Task to complete
Your job is to copy the lines from the material that include "Science".

Dataset
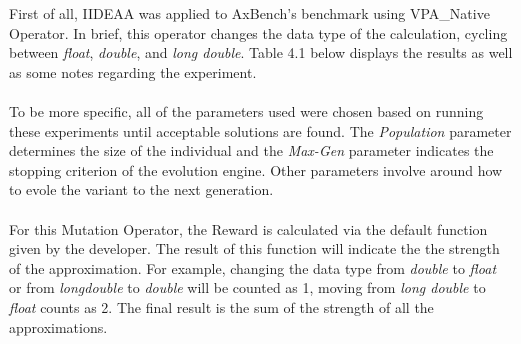 First of all, IIDEAA was applied to AxBench's benchmark using VPA\_Native Operator. In brief, this operator changes the data type of the calculation, cycling between \textit{float}, \textit{double}, and \textit{long double}. Table 4.1 below displays the results as well as some notes regarding the experiment.\\
~\\
To be more specific, all of the parameters used were chosen based on running these experiments until acceptable solutions are found. The \textit{Population} parameter determines the size of the individual and the \textit{Max-Gen} parameter indicates the stopping criterion of the evolution engine. Other parameters involve around how to evole the variant to the next generation.\\
~\\
For this Mutation Operator, the Reward is calculated via the default function given by the developer. The result of this function will indicate the the strength of the approximation. For example, changing the data type from \textit{double} to \textit{float} or from \textit{longdouble} to \textit{double} will be counted as 1, moving from \textit{long double} to \textit{float} counts as 2. The final result is the sum of  the strength of all the approximations. \\
~\\
\newpage
\begingroup
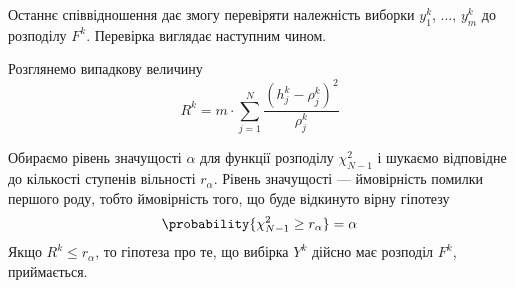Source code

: Останнє співвідношення дає змогу перевіряти належність виборки
$y_1^k$, $\dots$, $y_m^k$ до розподілу $F^k$.
Перевірка виглядає наступним чином.

Розглянемо випадкову величину
\begin{equation}\label{eq:pearson:Rk}
  R^k
  = m \cdot \sum_{j=1}^{N}\frac{\left( h_j^k - \rho_j^k \right)^2}{\rho_j^k}
\end{equation}

Обираємо рівень значущості $\alpha$ для функції розподілу $\chi_{N-1}^2$ і
шукаємо відповідне до кількості ступенів вільності $r_{\alpha}$.
Рівень значущості --- ймовірність помилки першого роду, тобто ймовірність того,
що буде відкинуто вірну гіпотезу
\begin{equation*}
  \probability{\chi_{N-1}^2 \ge r_{\alpha}} = \alpha
\end{equation*}
Якщо $R^k \le r_{\alpha}$, то гіпотеза про те, що вибірка $Y^k$ дійсно має
розподіл $F^k$, приймається.

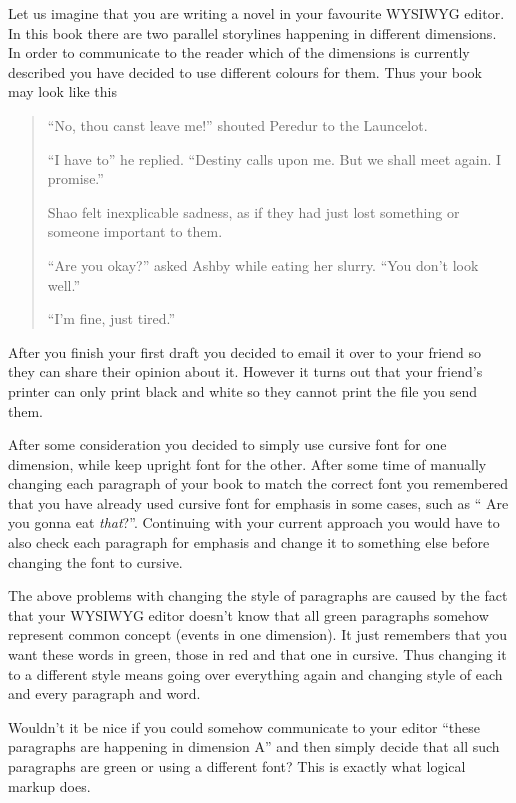 Let us imagine that you are writing a novel in your favourite WYSIWYG editor. In
this book there are two parallel storylines happening in different dimensions.
In order to communicate to the reader which of the dimensions is currently
described you have decided to use different colours for them. Thus your book may
look like this
\begin{quotation}
  {\color[HTML]{B71C1C}

    \enquote{No, thou canst leave me!} shouted Peredur to the Launcelot.

    \enquote{I have to} he replied. \enquote{Destiny calls upon me. But we shall
      meet again. I promise.} }

  {\color[HTML]{2E7D32}

    Shao felt inexplicable sadness, as if they had just lost something or
    someone important to them.

    \enquote{Are you okay?} asked Ashby while eating her slurry. \enquote{You
      don't look well.}

    \enquote{I'm fine, just tired.}
  }
\end{quotation}

After you finish your first draft you decided to email it over to your friend
so they can share their opinion about it. However it turns out that your
friend's printer can only print black and white so they cannot print the file
you send them.

After some consideration you decided to simply use cursive font for one
dimension, while keep upright font for the other. After some time of manually
changing each paragraph of your book to match the correct font you remembered
that you have already used cursive font for emphasis in some cases, such as
\enquote{{\color[HTML]{2E7D32} Are you gonna eat \emph{that}?}}. Continuing
with your current approach you would have to also check each paragraph for
emphasis and change it to something else before changing the font to cursive.

The above problems with changing the style of paragraphs are caused by the fact
that your WYSIWYG editor doesn't know that all green paragraphs somehow
represent common concept (events in one dimension). It just remembers that you
want these words in green, those in red and that one in cursive. Thus changing
it to a different style means going over everything again and changing style of
each and every paragraph and word.

Wouldn't it be nice if you could somehow communicate to your editor
\enquote{these paragraphs are happening in dimension A} and then simply decide
that all such paragraphs are green or using a different font? This is exactly
what logical markup does.

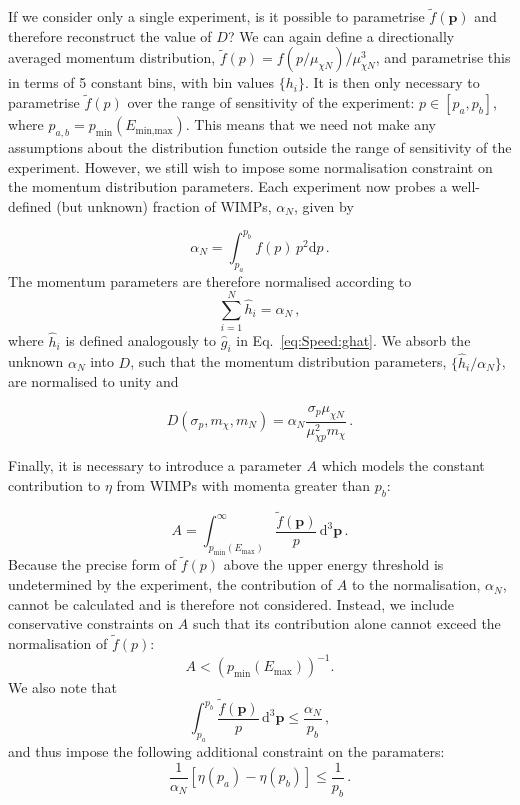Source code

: If we consider only a single experiment, is it possible to parametrise \(\tilde{f}(\mathbf{p})\) and therefore reconstruct the value of $D$? We can again define a directionally averaged momentum distribution, \(\tilde{f}(p) = f(p/\mu_{\chi N})/\mu_{\chi N}^3\), and parametrise this in terms of 5 constant bins, with bin values \(\{h_i\}\). It is then only necessary to parametrise \(\tilde{f}(p)\) over the range of sensitivity of the experiment: \(p \in \left[p_a, p_b\right]\), where \(p_{a,b} = p_\textrm{min}(E_\textrm{min,max})\). This means that we need not make any assumptions about the distribution function outside the range of sensitivity of the experiment. However, we still wish to impose some normalisation constraint on the momentum distribution parameters. Each experiment now probes a well-defined (but unknown) fraction of WIMPs, \(\alpha_N\), given by

\begin{equation}
\alpha_N = \int_{p_a}^{p_b} f(p) \, p^2 \textrm{d}p\,.
\end{equation}
The momentum parameters are therefore normalised according to
\begin{equation}
\sum_{i = 1}^N \hat{h}_i = \alpha_N \,,
\end{equation}
where \(\hat{h}_i\) is defined analogously to \(\hat{g}_i\) in Eq.\ \ref{eq:Speed:ghat}. We absorb the unknown \(\alpha_N\) into \(D\), such that the momentum distribution parameters, \(\{\hat{h}_i/\alpha_N\}\), are normalised to unity and

\begin{equation}
\label{eq:Speed:D}
D(\sigma_p,m_\chi,m_N) = \alpha_N \frac{\sigma_p \mu_{\chi N}}{\mu_{\chi p}^2 m_\chi}\,.
\end{equation}

Finally, it is necessary to introduce a parameter \(A\) which models the constant contribution to \(\eta\) from WIMPs with momenta greater than \(p_b\):

\begin{equation}
A = \int_{p_\textrm{min}(E_\textrm{max})}^\infty \frac{\tilde{f}(\textbf{p})}{p}\, \textrm{d}^3\textbf{p}\,.
\end{equation}
Because the precise form of \(\tilde{f}(p)\) above the upper energy threshold is undetermined by the experiment, the contribution of \(A\) to the normalisation, \(\alpha_N\), cannot be calculated and is therefore not considered. Instead, we include conservative constraints on \(A\) such that its contribution alone cannot exceed the normalisation of \(\tilde{f}(p)\):
\begin{equation}
A < (p_\textrm{min}(E_\textrm{max}))^{-1}.
\end{equation}
We also note that
\begin{equation}
\int_{p_a}^{p_b} \frac{\tilde{f}(\textbf{p})}{p} \, \textrm{d}^3\textbf{p} \leq \frac{\alpha_N}{p_b} \,,
\end{equation}
and thus impose the following additional constraint on the paramaters:
\begin{equation}
\frac{1}{\alpha_N}\left[\eta(p_a) - \eta(p_b)\right] \leq \frac{1}{p_b}\,.
\end{equation}

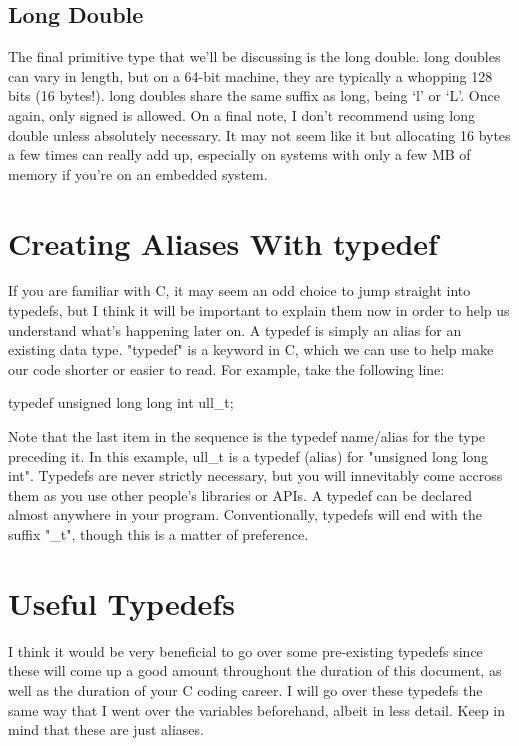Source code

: \documentclass{article}
\begin{document}
\subsection{Long Double}

The final primitive type that we’ll be discussing is the long double. long doubles can vary in length, but on
a 64-bit machine, they are typically a whopping 128 bits (16 bytes!). long doubles share the same suffix as
long, being ‘l’ or ‘L’. Once again, only signed is allowed. On a final note, I don’t recommend using long
double unless absolutely necessary. It may not seem like it but allocating 16 bytes a few times can really add
up, especially on systems with only a few MB of memory if you’re on an embedded system.

\section{Creating Aliases With typedef}

If you are familiar with C, it may seem an odd choice to jump straight into typedefs, but I think it will be
important to explain them now in order to help us understand what’s happening later on. A typedef is simply an
alias for an existing data type. "typedef" is a keyword in C, which we can use to help make our code shorter or
easier to read. For example, take the following line:

\begin{clst}
typedef unsigned long long int ull_t;
\end{clst}

Note that the last item in the sequence is the typedef name/alias for the type preceding it. In this example,
ull\_t is a typedef (alias) for "unsigned long long int". Typedefs are never strictly necessary, but you will
innevitably come accross them as you use other people's libraries or APIs. A typedef can be declared almost
anywhere in your program. Conventionally, typedefs will end with the suffix "\_t", though this is a matter of
preference.

\section{Useful Typedefs}

I think it would be very beneficial to go over some pre-existing typedefs since these will come up a good
amount throughout the duration of this document, as well as the duration of your C coding career. I will go
over these typedefs the same way that I went over the variables beforehand, albeit in less detail. Keep in
mind that these are just aliases.
\end{document}

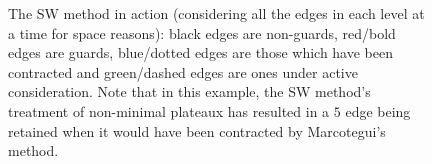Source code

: \documentclass[preprint,a4paper]{elsarticle}
\newenvironment{stusubfig}[1]
{
	\begin{figure}[#1]
	\begin{center}
}
{
	\end{center}
	\end{figure}
}
\begin{document}
\begin{stusubfig}{p}
	\hspace{4mm}%
	\hspace{4mm}%
\caption[The SW method in action]{The SW method in action (considering all the edges in each level at a time for space reasons): black edges are non-guards, red/bold edges are guards, blue/dotted edges are those which have been contracted and green/dashed edges are ones under active consideration. Note that in this example, the SW method's treatment of non-minimal plateaux has resulted in a $5$ edge being retained when it would have been contracted by Marcotegui's method.}
\label{fig:segmentation-waterfall-nicholls-example}
\end{stusubfig}
\end{document}
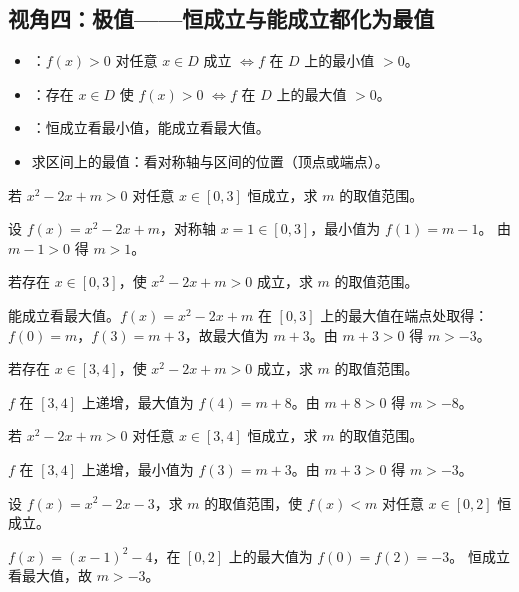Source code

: \begin{explore}
\subsection{视角四：极值——恒成立与能成立都化为最值}

\begin{itemize}
  \item {}：$f(x)>0$ 对任意 $x\in D$ 成立 $\iff f$ 在 $D$ 上的最小值 $>0$。
  \item {}：存在 $x\in D$ 使 $f(x)>0$ $\iff f$ 在 $D$ 上的最大值 $>0$。
  \item {}：恒成立看最小值，能成立看最大值。
  \item 求区间上的最值：看对称轴与区间的位置（顶点或端点）。
\end{itemize}

\begin{example}
若 $x^2-2x+m>0$ 对任意 $x\in[0,3]$ 恒成立，求 $m$ 的取值范围。
\end{example}
\begin{solution}
设 $f(x)=x^2-2x+m$，对称轴 $x=1\in[0,3]$，最小值为 $f(1)=m-1$。
由 $m-1>0$ 得 $m>1$。
\end{solution}

\begin{example}
若存在 $x\in[0,3]$，使 $x^2-2x+m>0$ 成立，求 $m$ 的取值范围。
\end{example}
\begin{solution}
能成立看最大值。$f(x)=x^2-2x+m$ 在 $[0,3]$ 上的最大值在端点处取得：
$f(0)=m$，$f(3)=m+3$，故最大值为 $m+3$。由 $m+3>0$ 得 $m>-3$。
\end{solution}

\begin{problem}
若存在 $x\in[3,4]$，使 $x^2-2x+m>0$ 成立，求 $m$ 的取值范围。
\end{problem}
\begin{solution}
$f$ 在 $[3,4]$ 上递增，最大值为 $f(4)=m+8$。由 $m+8>0$ 得 $m>-8$。
\end{solution}

\begin{problem}
若 $x^2-2x+m>0$ 对任意 $x\in[3,4]$ 恒成立，求 $m$ 的取值范围。
\end{problem}
\begin{solution}
$f$ 在 $[3,4]$ 上递增，最小值为 $f(3)=m+3$。由 $m+3>0$ 得 $m>-3$。
\end{solution}

\begin{problem}
设 $f(x)=x^2-2x-3$，求 $m$ 的取值范围，使 $f(x)<m$ 对任意 $x\in[0,2]$ 恒成立。
\end{problem}
\begin{solution}
$f(x)=(x-1)^2-4$，在 $[0,2]$ 上的最大值为 $f(0)=f(2)=-3$。
恒成立看最大值，故 $m>-3$。
\end{solution}


\end{explore}
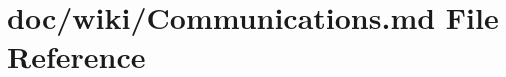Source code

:\hypertarget{_communications_8md}{}\section{doc/wiki/\+Communications.md File Reference}
\label{_communications_8md}
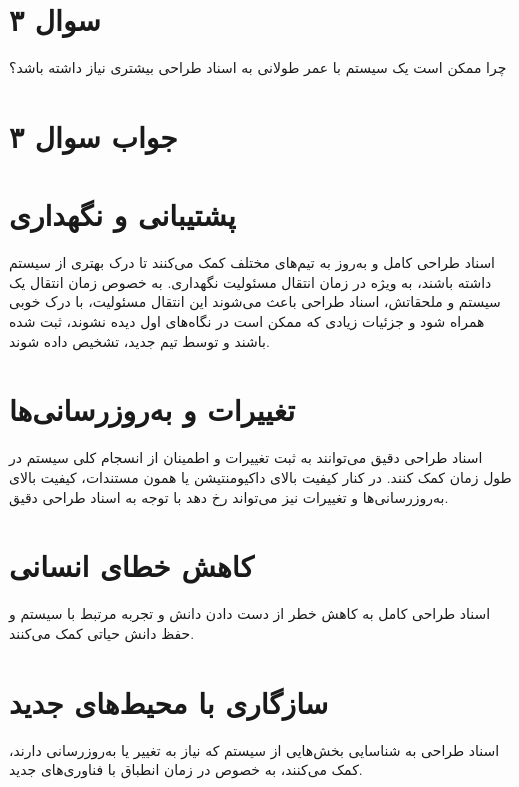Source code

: \section*{سوال ۳}

چرا ممکن است یک سیستم با عمر طولانی به اسناد طراحی بیشتری نیاز داشته باشد؟

\section*{جواب سوال ۳}

\section*{پشتیبانی و نگهداری}
اسناد طراحی کامل و به‌روز به تیم‌های مختلف کمک می‌کنند تا درک بهتری از سیستم داشته باشند، به ویژه در زمان انتقال مسئولیت نگهداری. به خصوص زمان انتقال یک سیستم و ملحقاتش، اسناد طراحی باعث می‌شوند این انتقال مسئولیت، با درک خوبی همراه شود و جزئیات زیادی که ممکن است در نگاه‌های اول دیده نشوند، ثبت شده باشند و توسط تیم جدید، تشخیص داده شوند.

\section*{تغییرات و به‌روزرسانی‌ها}
اسناد طراحی دقیق می‌توانند به ثبت تغییرات و اطمینان از انسجام کلی سیستم در طول زمان کمک کنند. در کنار کیفیت بالای داکیومنتیشن یا همون مستندات، کیفیت بالای به‌روزرسانی‌ها و تغییرات نیز می‌تواند رخ دهد با توجه به اسناد طراحی دقیق.

\section*{کاهش خطای انسانی}
اسناد طراحی کامل به کاهش خطر از دست دادن دانش و تجربه مرتبط با سیستم و حفظ دانش حیاتی کمک می‌کنند.

\section*{سازگاری با محیط‌های جدید}
اسناد طراحی به شناسایی بخش‌هایی از سیستم که نیاز به تغییر یا به‌روزرسانی دارند، کمک می‌کنند، به خصوص در زمان انطباق با فناوری‌های جدید.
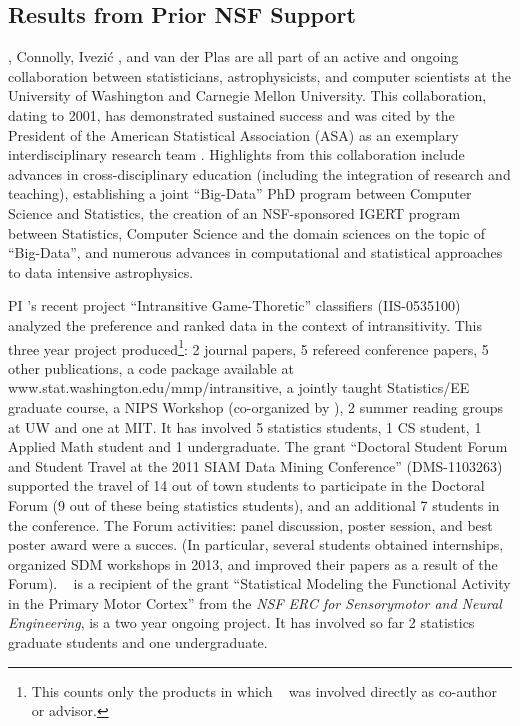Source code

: \subsection{             Results from Prior NSF Support             }
\label{sec:priorNSF}

\meila, Connolly, Ivezi\'{c} , and van der Plas are all part of an active
and ongoing collaboration between statisticians, astrophysicists, and
computer scientists at the University of Washington and Carnegie
Mellon University.  This collaboration, dating to 2001, has
demonstrated sustained success and was cited by the President of the
American Statistical Association (ASA) as an exemplary
interdisciplinary research team \cite{straf03}. Highlights from this
collaboration include advances in cross-disciplinary education
(including the integration of research and teaching), establishing a
joint ``Big-Data'' PhD program between Computer Science and
Statistics, the creation of an NSF-sponsored IGERT program between
Statistics, Computer Science and the domain sciences on the topic of
``Big-Data'', and numerous advances in computational and statistical
approaches to data intensive astrophysics.

PI \meila's recent project ``Intransitive Game-Thoretic'' classifiers
(IIS-0535100) analyzed the preference and ranked data in the context
of intransitivity. This three year project produced\footnote{This
  counts only the products in which \meila~ was involved directly as
  co-author or advisor.}: 2 journal papers, 5 refereed conference
papers, 5 other publications, a code package available at
{www.stat.washington.edu/mmp/intransitive}, a jointly taught
Statistics/EE graduate course, a NIPS Workshop (co-organized by
\meila), 2 summer reading groups at UW and one at MIT. It has involved
5 statistics students, 1 CS student, 1 Applied Math student and 1
undergraduate. The grant ``Doctoral Student Forum and Student Travel
at the 2011 SIAM Data Mining Conference'' (DMS-1103263) supported the
travel of 14 out of town students to participate in the Doctoral Forum
(9 out of these being statistics students), and an additional 7
students in the conference. The Forum activities: panel discussion,
poster session, and best poster award were a succes. (In particular,
several students obtained internships, organized SDM workshops in
2013, and improved their papers as a result of the Forum). \meila~ is
a recipient of the grant ``Statistical Modeling the Functional
Activity in the Primary Motor Cortex'' from the {\em NSF ERC for
  Sensorymotor and Neural Engineering}, is a two year ongoing
project. It has involved so far 2 statistics graduate students and one
undergraduate.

Answer to the exercise
joint ``Big-Data'' PhD program between Computer Science and
Statistics, Computer Science and the domain sciences on the topic of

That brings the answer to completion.